▸ **Exercise brief**: Provide a character-exact reproduction of the lines from the line with "https://docs-preprod.agora.io/cn/iot-apaas/landing-page" to the end of the entries.

Records excerpted from a collection:

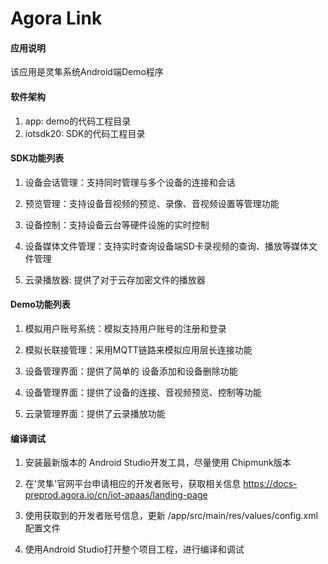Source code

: #  Agora Link

#### 应用说明
该应用是灵隼系统Android端Demo程序

#### 软件架构
1. app:         demo的代码工程目录
2. iotsdk20:    SDK的代码工程目录


#### SDK功能列表

1. 设备会话管理：支持同时管理与多个设备的连接和会话

2. 预览管理：支持设备音视频的预览、录像、音视频设置等管理功能

3. 设备控制：支持设备云台等硬件设施的实时控制

4. 设备媒体文件管理：支持实时查询设备端SD卡录视频的查询、播放等媒体文件管理

5. 云录播放器:  提供了对于云存加密文件的播放器


#### Demo功能列表

1. 模拟用户账号系统：模拟支持用户账号的注册和登录

2. 模拟长联接管理：采用MQTT链路来模拟应用层长连接功能

3. 设备管理界面：提供了简单的 设备添加和设备删除功能

4. 设备管理界面：提供了设备的连接、音视频预览、控制等功能

5. 云录管理界面：提供了云录播放功能



#### 编译调试

1. 安装最新版本的 Android Studio开发工具，尽量使用 Chipmunk版本

2. 在'灵隼'官网平台申请相应的开发者账号，获取相关信息
   https://docs-preprod.agora.io/cn/iot-apaas/landing-page
    
3. 使用获取到的开发者账号信息，更新 /app/src/main/res/values/config.xml 配置文件

4. 使用Android Studio打开整个项目工程，进行编译和调试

▸ **Result of this task**:
   https://docs-preprod.agora.io/cn/iot-apaas/landing-page
    
3. 使用获取到的开发者账号信息，更新 /app/src/main/res/values/config.xml 配置文件

4. 使用Android Studio打开整个项目工程，进行编译和调试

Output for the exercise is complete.